COLLEGE FOOTBALL AT 150 (#CFB150)
• This is the 133rd year since the start of Cornell football, but it will be the 132nd season.
• The first official Big Red football team was formed in 1887, and Cornell has sponsored a squad every year since except 1918 during World War I.
• The Big Red has collected five national titles (1915, 1921, 1922, 1923, 1939), won more than 600 games and has had legendary players and coaches perform on historic Schoellkopf Field.
• The Big Red claimed at least a share of the 1915 (Helms Athletic Foundation, Houlgate System, National Championship Foundation and Parke Davis), 1921 (Helms, Houlgate, National Championship Foundation and Parke Davis), 1922 (Helms, Parke Davis), 1923 (Sagarin) and 1939 (Litkenhous, Sagarin) titles.
• Cornell is the only Ivy League school to be ranked No. 1 in the weekly Associated Press poll, holding the top ranking for three weeks (10/15-10/29) of the 1940 season.
• The No. 1 ranking ended with the historic “Fifth Down Game” against Dartmouth.
• Names such as Glenn “Pop” Warner and Heisman Trophy finalist and NCAA record breaker Ed Marinaro have suited up for Cornell, while seven College Football Hall of Famers (including Warner, Gil Dobie and Carl Snavely) and multiple-time Super Bowl winner George Seifert have set the strategy as head coaches.
• The Big Red is involved in three of the top 20 most-played rivalries in the FCS.
• The Cornell-Penn series ranks fifth in most games played, a total that will reach 126 this season.
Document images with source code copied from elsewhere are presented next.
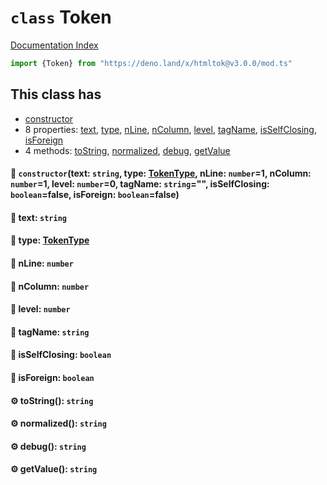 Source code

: # `class` Token

[Documentation Index](../README.md)

```ts
import {Token} from "https://deno.land/x/htmltok@v3.0.0/mod.ts"
```

## This class has

- [constructor](#-constructortext-string-type-tokentype-nline-number1-ncolumn-number1-level-number0-tagname-string-isselfclosing-booleanfalse-isforeign-booleanfalse)
- 8 properties:
[text](#-text-string),
[type](#-type-tokentype),
[nLine](#-nline-number),
[nColumn](#-ncolumn-number),
[level](#-level-number),
[tagName](#-tagname-string),
[isSelfClosing](#-isselfclosing-boolean),
[isForeign](#-isforeign-boolean)
- 4 methods:
[toString](#-tostring-string),
[normalized](#-normalized-string),
[debug](#-debug-string),
[getValue](#-getvalue-string)


#### 🔧 `constructor`(text: `string`, type: [TokenType](../enum.TokenType/README.md), nLine: `number`=1, nColumn: `number`=1, level: `number`=0, tagName: `string`="", isSelfClosing: `boolean`=false, isForeign: `boolean`=false)



#### 📄 text: `string`



#### 📄 type: [TokenType](../enum.TokenType/README.md)



#### 📄 nLine: `number`



#### 📄 nColumn: `number`



#### 📄 level: `number`



#### 📄 tagName: `string`



#### 📄 isSelfClosing: `boolean`



#### 📄 isForeign: `boolean`



#### ⚙ toString(): `string`



#### ⚙ normalized(): `string`



#### ⚙ debug(): `string`



#### ⚙ getValue(): `string`



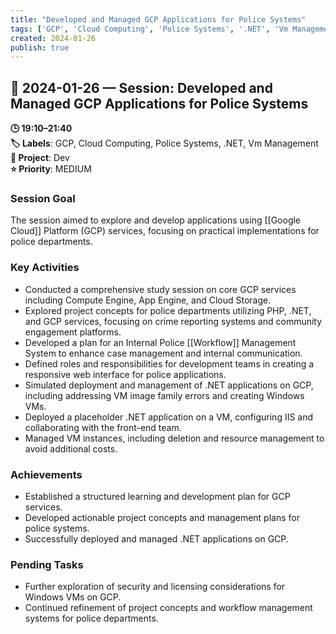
 ```yaml
---
title: "Developed and Managed GCP Applications for Police Systems"
tags: ['GCP', 'Cloud Computing', 'Police Systems', '.NET', 'Vm Management']
created: 2024-01-26
publish: true
---
```


## 📅 2024-01-26 — Session: Developed and Managed GCP Applications for Police Systems

**🕒 19:10–21:40**  
**🏷️ Labels**: GCP, Cloud Computing, Police Systems, .NET, Vm Management  
**📂 Project**: Dev  
**⭐ Priority**: MEDIUM  


### Session Goal
The session aimed to explore and develop applications using [[Google Cloud]] Platform (GCP) services, focusing on practical implementations for police departments.

### Key Activities
- Conducted a comprehensive study session on core GCP services including Compute Engine, App Engine, and Cloud Storage.
- Explored project concepts for police departments utilizing PHP, .NET, and GCP services, focusing on crime reporting systems and community engagement platforms.
- Developed a plan for an Internal Police [[Workflow]] Management System to enhance case management and internal communication.
- Defined roles and responsibilities for development teams in creating a responsive web interface for police applications.
- Simulated deployment and management of .NET applications on GCP, including addressing VM image family errors and creating Windows VMs.
- Deployed a placeholder .NET application on a VM, configuring IIS and collaborating with the front-end team.
- Managed VM instances, including deletion and resource management to avoid additional costs.

### Achievements
- Established a structured learning and development plan for GCP services.
- Developed actionable project concepts and management plans for police systems.
- Successfully deployed and managed .NET applications on GCP.

### Pending Tasks
- Further exploration of security and licensing considerations for Windows VMs on GCP.
- Continued refinement of project concepts and workflow management systems for police departments.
• The 106 meetings between Cornell and Columbia ranks 14th, while the Cornell-Dartmouth rivalries stand 19th with 102 games played.
• Right behind that is the series with Princeton (101 meetings) and Colgate (100 meetings), which sit right outside the top 20.
• The Cornell-Dartmouth and the Cornell-Penn series are the second-longest uninterrupted active series, as the teams have met every season since 1919, a span of 99 years.
• They trail only the Lafayette-Lehigh series, which has been played every year since 1897.
• Cornell was ranked as one of the top 100 football programs of all-time according to the Associated Press in a ranking released in August 2016.
• At No. 72, the Big Red ranked ahead of a number of Bowl Championship Subdivision (BCS) schools and second among Football Championship Subdivision (FCS) programs.
• Only Penn (No. 66) placed higher among current FCS schools, while other Ivy League teams on the list included Dartmouth (No. 87), Yale (No. 90), Princeton (No. 81) and Columbia (No. 99).
• Cornell was involved in one of the most historic games in college football history, the “Fifth Down Game.”
• Played on Nov. 16, 1940 in Hanover, N.H., the top-ranked Big Red improved to 6-0 with a 7-3 victory over Dartmouth, scoring on the game’s final play.
• After reviewing game film on Monday, Coach Carl Snavely and acting athletic director Robert J. Kane wired Dartmouth officials to tell them Cornell scored on an inadvertent fifth down.
• Though there were no rules compelling the outcome to be changed, in an unprecedented act of sportsmanship, the Big Red relinquished claims to the win.
• The Big Green accepted the forfeit, winning the contest 3-0.
• It remains the only time a collegiate sporting contest has been decided off the field after the completion of a game.
CORNELL FOOTBALL AT 132 (#CFB150)
• The Big Red has an overall record of 643-530-34 (.547) in its 132 years of football.
• The program’s 643 wins rank 13th among all FCS schools.
• Over the years, Cornell has taken on 91 different opponents, with its most frequent opponent being Penn (125 meetings).
BIG RED NATIONAL CHAMPIONS
• Cornell holds claim to five national titles in its storied football history.
• The Big Red claimed at least a share of the 1915 (Helms Athletic Foundation, Houlgate System, National Championship Foundation and Parke Davis), 1921 (Helms, Houlgate, National Championship Foundation and Parke Davis), 1922 (Helms, Parke Davis), 1923 (Sagarin) and 1939 (Litkenhous, Sagarin) titles.
• All five teams went undefeated and dominated their opponents.
• The 1915 team was 9-0 and outscored its opponents 287-50 with four shutouts.
• The 1921, 1922 and 1923 squads each went 8-0 and outscored their opponents 392-21, 339-27 and 320-33, respectively.
• The teams allowed more than one touchdown in a game just once during that 24-game span while scoring 40 or more points 14 times.
• The 1939 team was 8-0 and defeated Syracuse, Penn State and Ohio State.